**Rendered images with source text**
+ + +
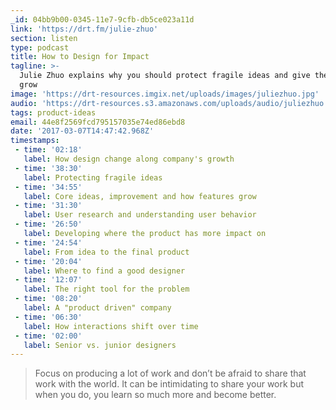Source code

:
 ```yaml
---
_id: 04bb9b00-0345-11e7-9cfb-db5ce023a11d
link: 'https://drt.fm/julie-zhuo'
section: listen
type: podcast
title: How to Design for Impact
tagline: >-
  Julie Zhuo explains why you should protect fragile ideas and give them time to
  grow
image: 'https://drt-resources.imgix.net/uploads/images/juliezhuo.jpg'
audio: 'https://drt-resources.s3.amazonaws.com/uploads/audio/juliezhuo.mp3'
tags: product-ideas
email: 44e8f2569fcd795157035e74ed86ebd8
date: '2017-03-07T14:47:42.968Z'
timestamps:
 - time: '02:18'
   label: How design change along company's growth
 - time: '38:30'
   label: Protecting fragile ideas
 - time: '34:55'
   label: Core ideas, improvement and how features grow
 - time: '31:30'
   label: User research and understanding user behavior
 - time: '26:50'
   label: Developing where the product has more impact on
 - time: '24:54'
   label: From idea to the final product
 - time: '20:04'
   label: Where to find a good designer
 - time: '12:07'
   label: The right tool for the problem
 - time: '08:20'
   label: A "product driven" company
 - time: '06:30'
   label: How interactions shift over time
 - time: '02:00'
   label: Senior vs. junior designers
---
```

> Focus on producing a lot of work and don’t be afraid to share that work with the world. It can be intimidating to share your work but when you do, you learn so much more and become better.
+ + +
**Task objective**
Exact copies of all the entries, without any pictures, are what the answer must contain.

**Exercise result**
Source code

:
 ```yaml
---
_id: 04bb9b00-0345-11e7-9cfb-db5ce023a11d
link: 'https://drt.fm/julie-zhuo'
section: listen
type: podcast
title: How to Design for Impact
tagline: >-
  Julie Zhuo explains why you should protect fragile ideas and give them time to
  grow
image: 'https://drt-resources.imgix.net/uploads/images/juliezhuo.jpg'
audio: 'https://drt-resources.s3.amazonaws.com/uploads/audio/juliezhuo.mp3'
tags: product-ideas
email: 44e8f2569fcd795157035e74ed86ebd8
date: '2017-03-07T14:47:42.968Z'
timestamps:
 - time: '02:18'
   label: How design change along company's growth
 - time: '38:30'
   label: Protecting fragile ideas
 - time: '34:55'
   label: Core ideas, improvement and how features grow
 - time: '31:30'
   label: User research and understanding user behavior
 - time: '26:50'
   label: Developing where the product has more impact on
 - time: '24:54'
   label: From idea to the final product
 - time: '20:04'
   label: Where to find a good designer
 - time: '12:07'
   label: The right tool for the problem
 - time: '08:20'
   label: A "product driven" company
 - time: '06:30'
   label: How interactions shift over time
 - time: '02:00'
   label: Senior vs. junior designers
---
```

> Focus on producing a lot of work and don’t be afraid to share that work with the world. It can be intimidating to share your work but when you do, you learn so much more and become better.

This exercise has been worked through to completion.